*** Opening DATA EXTRACT ***

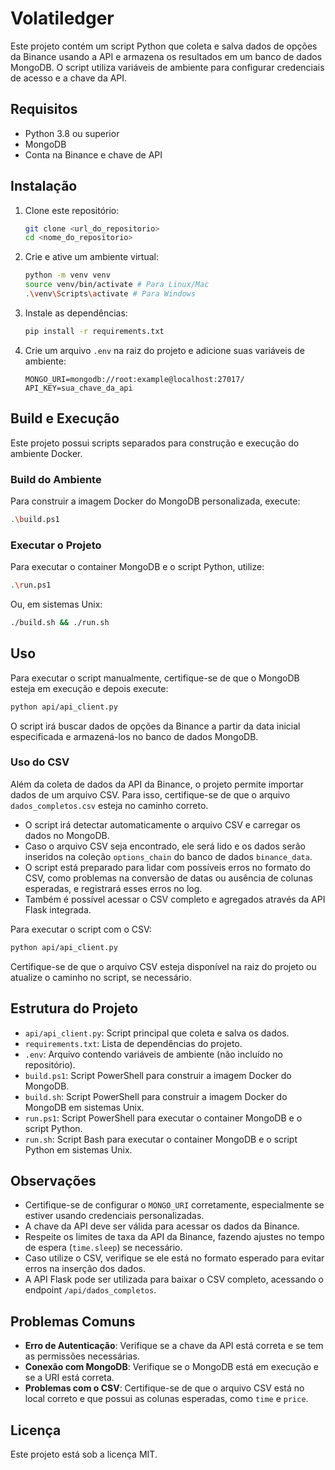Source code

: # Volatiledger

Este projeto contém um script Python que coleta e salva dados de opções da Binance usando a API e armazena os resultados em um banco de dados MongoDB. O script utiliza variáveis de ambiente para configurar credenciais de acesso e a chave da API.

## Requisitos

- Python 3.8 ou superior
- MongoDB
- Conta na Binance e chave de API

## Instalação

1. Clone este repositório:
   ```bash
   git clone <url_do_repositorio>
   cd <nome_do_repositorio>
   ```

2. Crie e ative um ambiente virtual:
   ```bash
   python -m venv venv
   source venv/bin/activate # Para Linux/Mac
   .\venv\Scripts\activate # Para Windows
   ```

3. Instale as dependências:
   ```bash
   pip install -r requirements.txt
   ```

4. Crie um arquivo `.env` na raiz do projeto e adicione suas variáveis de ambiente:
   ```env
   MONGO_URI=mongodb://root:example@localhost:27017/
   API_KEY=sua_chave_da_api
   ```

## Build e Execução

Este projeto possui scripts separados para construção e execução do ambiente Docker.

### Build do Ambiente

Para construir a imagem Docker do MongoDB personalizada, execute:
```bash
.\build.ps1
```

### Executar o Projeto

Para executar o container MongoDB e o script Python, utilize:
```bash
.\run.ps1
```

Ou, em sistemas Unix:
```bash
./build.sh && ./run.sh
```

## Uso

Para executar o script manualmente, certifique-se de que o MongoDB esteja em execução e depois execute:

```bash
python api/api_client.py
```

O script irá buscar dados de opções da Binance a partir da data inicial especificada e armazená-los no banco de dados MongoDB.

### Uso do CSV

Além da coleta de dados da API da Binance, o projeto permite importar dados de um arquivo CSV. Para isso, certifique-se de que o arquivo `dados_completos.csv` esteja no caminho correto.

- O script irá detectar automaticamente o arquivo CSV e carregar os dados no MongoDB.
- Caso o arquivo CSV seja encontrado, ele será lido e os dados serão inseridos na coleção `options_chain` do banco de dados `binance_data`.
- O script está preparado para lidar com possíveis erros no formato do CSV, como problemas na conversão de datas ou ausência de colunas esperadas, e registrará esses erros no log.
- Também é possível acessar o CSV completo e agregados através da API Flask integrada.

Para executar o script com o CSV:
```bash
python api/api_client.py
```

Certifique-se de que o arquivo CSV esteja disponível na raiz do projeto ou atualize o caminho no script, se necessário.

## Estrutura do Projeto

- `api/api_client.py`: Script principal que coleta e salva os dados.
- `requirements.txt`: Lista de dependências do projeto.
- `.env`: Arquivo contendo variáveis de ambiente (não incluído no repositório).
- `build.ps1`: Script PowerShell para construir a imagem Docker do MongoDB.
- `build.sh`: Script PowerShell para construir a imagem Docker do MongoDB em sistemas Unix.
- `run.ps1`: Script PowerShell para executar o container MongoDB e o script Python.
- `run.sh`: Script Bash para executar o container MongoDB e o script Python em sistemas Unix.

## Observações

- Certifique-se de configurar o `MONGO_URI` corretamente, especialmente se estiver usando credenciais personalizadas.
- A chave da API deve ser válida para acessar os dados da Binance.
- Respeite os limites de taxa da API da Binance, fazendo ajustes no tempo de espera (`time.sleep`) se necessário.
- Caso utilize o CSV, verifique se ele está no formato esperado para evitar erros na inserção dos dados.
- A API Flask pode ser utilizada para baixar o CSV completo, acessando o endpoint `/api/dados_completos`.

## Problemas Comuns

- **Erro de Autenticação**: Verifique se a chave da API está correta e se tem as permissões necessárias.
- **Conexão com MongoDB**: Verifique se o MongoDB está em execução e se a URI está correta.
- **Problemas com o CSV**: Certifique-se de que o arquivo CSV está no local correto e que possui as colunas esperadas, como `time` e `price`.

## Licença

Este projeto está sob a licença MIT.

*** Closing DATA EXTRACT ***

Please copy the lines in the records above between the one holding "Para executar o script com" and the one holding "## Problemas Comuns", inclusive, exactly and with no other line.

Para executar o script com o CSV:
```bash
python api/api_client.py
```

Certifique-se de que o arquivo CSV esteja disponível na raiz do projeto ou atualize o caminho no script, se necessário.

## Estrutura do Projeto

- `api/api_client.py`: Script principal que coleta e salva os dados.
- `requirements.txt`: Lista de dependências do projeto.
- `.env`: Arquivo contendo variáveis de ambiente (não incluído no repositório).
- `build.ps1`: Script PowerShell para construir a imagem Docker do MongoDB.
- `build.sh`: Script PowerShell para construir a imagem Docker do MongoDB em sistemas Unix.
- `run.ps1`: Script PowerShell para executar o container MongoDB e o script Python.
- `run.sh`: Script Bash para executar o container MongoDB e o script Python em sistemas Unix.

## Observações

- Certifique-se de configurar o `MONGO_URI` corretamente, especialmente se estiver usando credenciais personalizadas.
- A chave da API deve ser válida para acessar os dados da Binance.
- Respeite os limites de taxa da API da Binance, fazendo ajustes no tempo de espera (`time.sleep`) se necessário.
- Caso utilize o CSV, verifique se ele está no formato esperado para evitar erros na inserção dos dados.
- A API Flask pode ser utilizada para baixar o CSV completo, acessando o endpoint `/api/dados_completos`.

## Problemas Comuns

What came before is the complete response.